The Cardinal Nation Blog 2011 top story #1: 11th World Championship

For their third consecutive post-season series, the St. Louis Cardinals were installed as the decided underdog, this time to the American League Champion Texas Rangers, back in the World Series for a second consecutive year.

The actual margin of difference between the two clubs proved to be razor-thin. When all seven games had been played, it was the Cardinals who finished on top, winning their 11th World Championship in team history and their second in six years.

There were many heroes.

In the sixth inning of Game 1, pinch-hitter Allen Craig broke a 2-2 tie with a two-out, run-scoring single that made Chris Carpenter a winner. Carp allowed two runs over six innings and Jason Motte picked up the save.

St. Louis yielded the home field advantage upon losing Game 2 when the Rangers scored two in the ninth to erase a 1-0 Cardinals lead. The runs were charged against Motte with the key play an Ian Kinsler stolen base. Jaime Garcia threw seven shutout innings in what became a no-decision.

Moving to Texas for Game 3, Kyle Lohse was pulled after three-plus innings, but Albert Pujols had a game for the ages in the 16-7 St. Louis win. The first baseman had five hits, including three home runs, hits in four consecutive innings, 14 total bases and six RBI, all of which set or tied World Series records.
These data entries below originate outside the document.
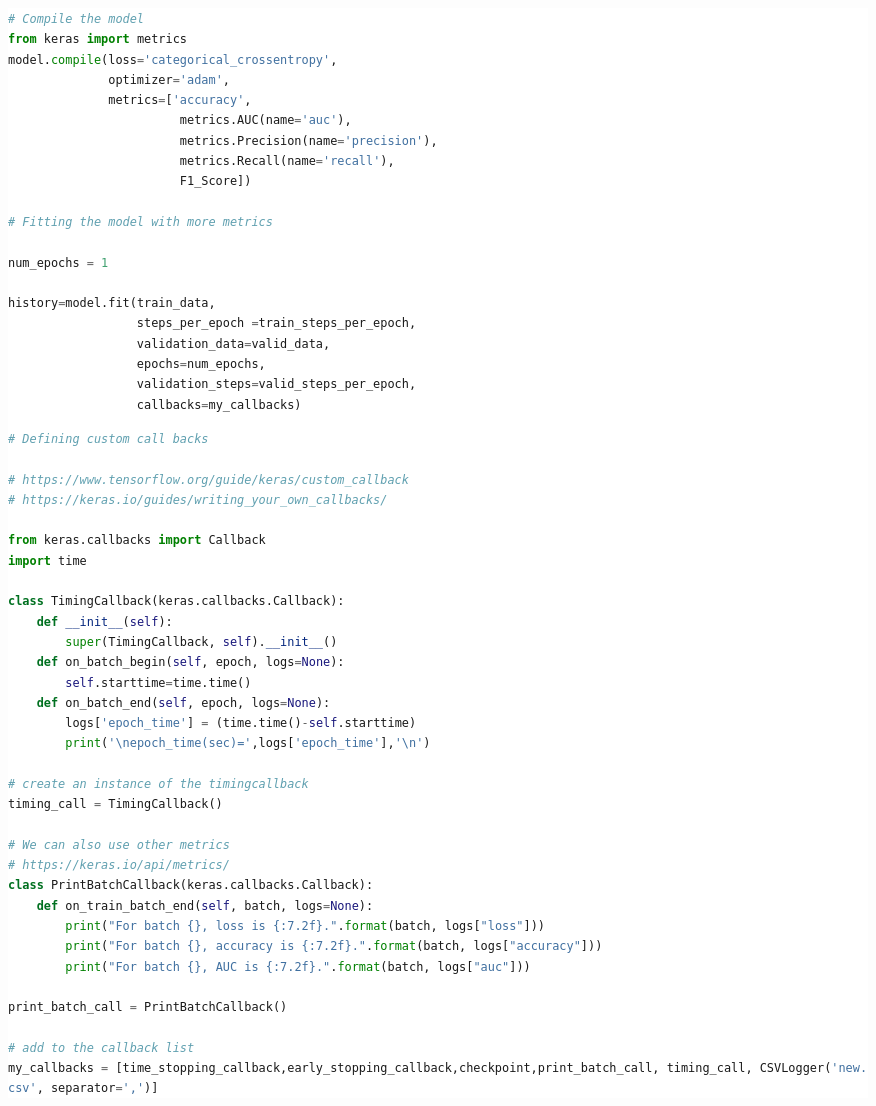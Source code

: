 
```python
# Compile the model
from keras import metrics
model.compile(loss='categorical_crossentropy', 
              optimizer='adam', 
              metrics=['accuracy',
                        metrics.AUC(name='auc'),
                        metrics.Precision(name='precision'),
                        metrics.Recall(name='recall'),
                        F1_Score])

# Fitting the model with more metrics

num_epochs = 1

history=model.fit(train_data,
                  steps_per_epoch =train_steps_per_epoch, 
                  validation_data=valid_data,
                  epochs=num_epochs,
                  validation_steps=valid_steps_per_epoch,
                  callbacks=my_callbacks)
```


```python
# Defining custom call backs

# https://www.tensorflow.org/guide/keras/custom_callback
# https://keras.io/guides/writing_your_own_callbacks/

from keras.callbacks import Callback
import time

class TimingCallback(keras.callbacks.Callback):
    def __init__(self):
        super(TimingCallback, self).__init__()
    def on_batch_begin(self, epoch, logs=None):
        self.starttime=time.time()
    def on_batch_end(self, epoch, logs=None):
        logs['epoch_time'] = (time.time()-self.starttime)
        print('\nepoch_time(sec)=',logs['epoch_time'],'\n')
        
# create an instance of the timingcallback
timing_call = TimingCallback() 

# We can also use other metrics
# https://keras.io/api/metrics/
class PrintBatchCallback(keras.callbacks.Callback):  
    def on_train_batch_end(self, batch, logs=None):
        print("For batch {}, loss is {:7.2f}.".format(batch, logs["loss"]))
        print("For batch {}, accuracy is {:7.2f}.".format(batch, logs["accuracy"]))
        print("For batch {}, AUC is {:7.2f}.".format(batch, logs["auc"]))

print_batch_call = PrintBatchCallback()

# add to the callback list
my_callbacks = [time_stopping_callback,early_stopping_callback,checkpoint,print_batch_call, timing_call, CSVLogger('new.csv', separator=',')]

```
Though he walked seven, starter Edwin Jackson held on for 6 1/3 innings in Game 4, allowing just one run. However, he departed with two on base. Both scored as Mike Napoli launched Mitchell Boggs’ first pitch deep into left field for a 4-0 lead that the Rangers held.

In the pivotal Game 5, the Cardinals stranded baserunner after baserunner, 12 in total, and ultimately fell by a 4-2 score when Marc Rzepczynski allowed a two-run double by Napoli in the eighth inning. Several key mix-ups on Craig-Pujols hit and runs and wrong pitchers warming up due to bizarre phone miscommunications between La Russa and the bullpen contributed to the painful and strange defeat.
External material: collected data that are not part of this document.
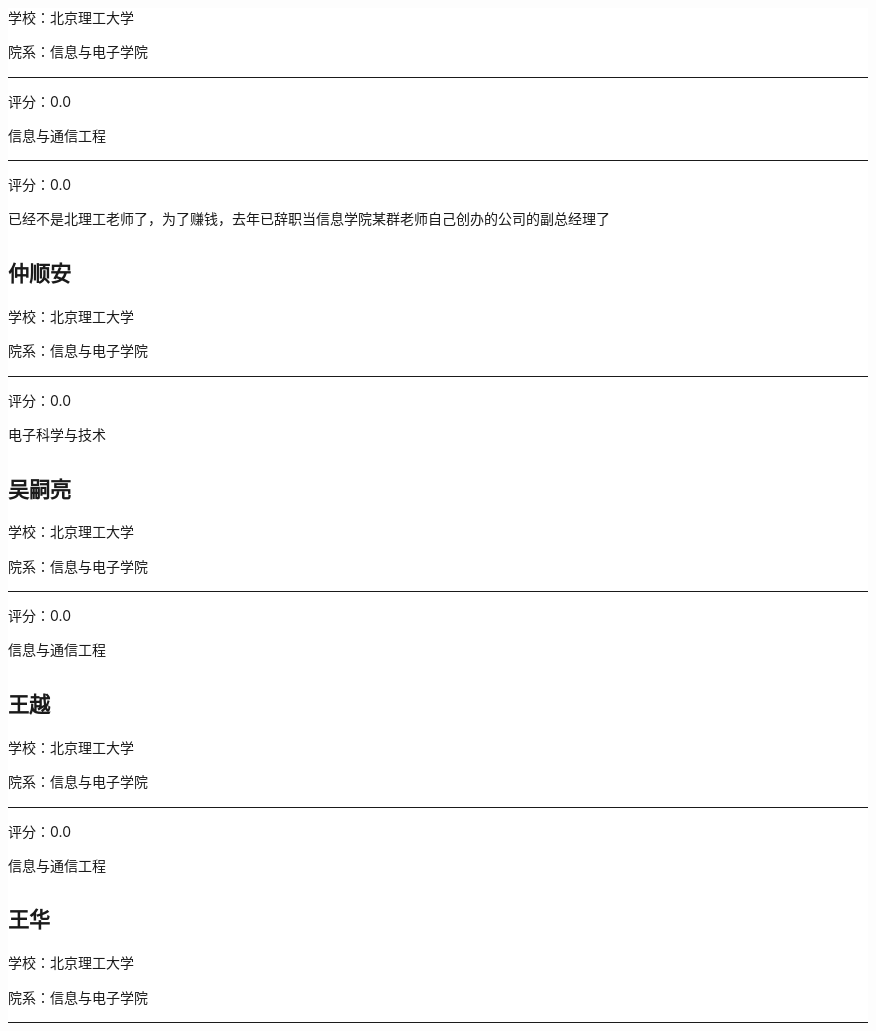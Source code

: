 学校：北京理工大学

院系：信息与电子学院

* * *

评分：0.0

信息与通信工程

* * *

评分：0.0

已经不是北理工老师了，为了赚钱，去年已辞职当信息学院某群老师自己创办的公司的副总经理了

## 仲顺安

学校：北京理工大学

院系：信息与电子学院

* * *

评分：0.0

电子科学与技术

## 吴嗣亮

学校：北京理工大学

院系：信息与电子学院

* * *

评分：0.0

信息与通信工程

## 王越

学校：北京理工大学

院系：信息与电子学院

* * *

评分：0.0

信息与通信工程

## 王华

学校：北京理工大学

院系：信息与电子学院

* * *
It seemed the Series was on the verge of being lost and set up to be the subject of second-guessing forever, but once again, the 2011 Cardinals were not done.

Returning home for the must-win Game 6, the Cardinals showed amazing resiliency despite uneven play. The defense committed three early errors with the result being two unearned runs for Texas. Still, despite having just three hits through seven innings, the Cardinals had pulled even three times before giving up the lead run in the top of the next inning each time. Back-to-back home runs off Lance Lynn in the seventh moved Texas ahead once again.

With the Cards down to their final strike in the ninth, David Freese’s two-run triple sent the game into extra innings. The elation did not last long as Josh Hamilton’s two-run home run off Motte in the 10th powered the Rangers to a 9-7 lead.

When things looked bleakest, the Cards found a way once again, however. RBI from Ryan Theriot and Lance Berkman knotted the score, moving the game into the 11th. Berkman’s hit again occurred with two strikes and two out. It was the first time in World Series history that a team came back twice from a two-or-more run deficit in the ninth inning and later.

Freese’s home run to dead center in the bottom of the 11th ended one of the most exciting World Series games ever. The final score was 10-9.

One of the most pivotal aspects of the 2011 World Series did not occur on the field. A one-day rain delay prior to Game 6 proved a crucial break for the Cardinals as it enabled them to bring Carpenter back for Game 7 on three days rest.

The ace allowed two first-inning runs before tossing five scoreless frames. Freese tied the game in the bottom of the first before Craig’s third-inning solo home run gave the Cards the lead to stay. St. Louis won the World Series title by taking Game 7 by a 6-2 score.

Freese was named Series Most Valuable Player after batting .348 (8-for-23) with three doubles, a triple, home run, seven RBI and four runs scored. Yadier Molina set a Cardinals World Series record with nine RBI. Though he had only one hit outside of Game 3 and batted .240 in the Series, Pujols had six RBI and joined Craig with three home runs. Berkman batted .423 in the Series, drove in five and scored a team-high nine times.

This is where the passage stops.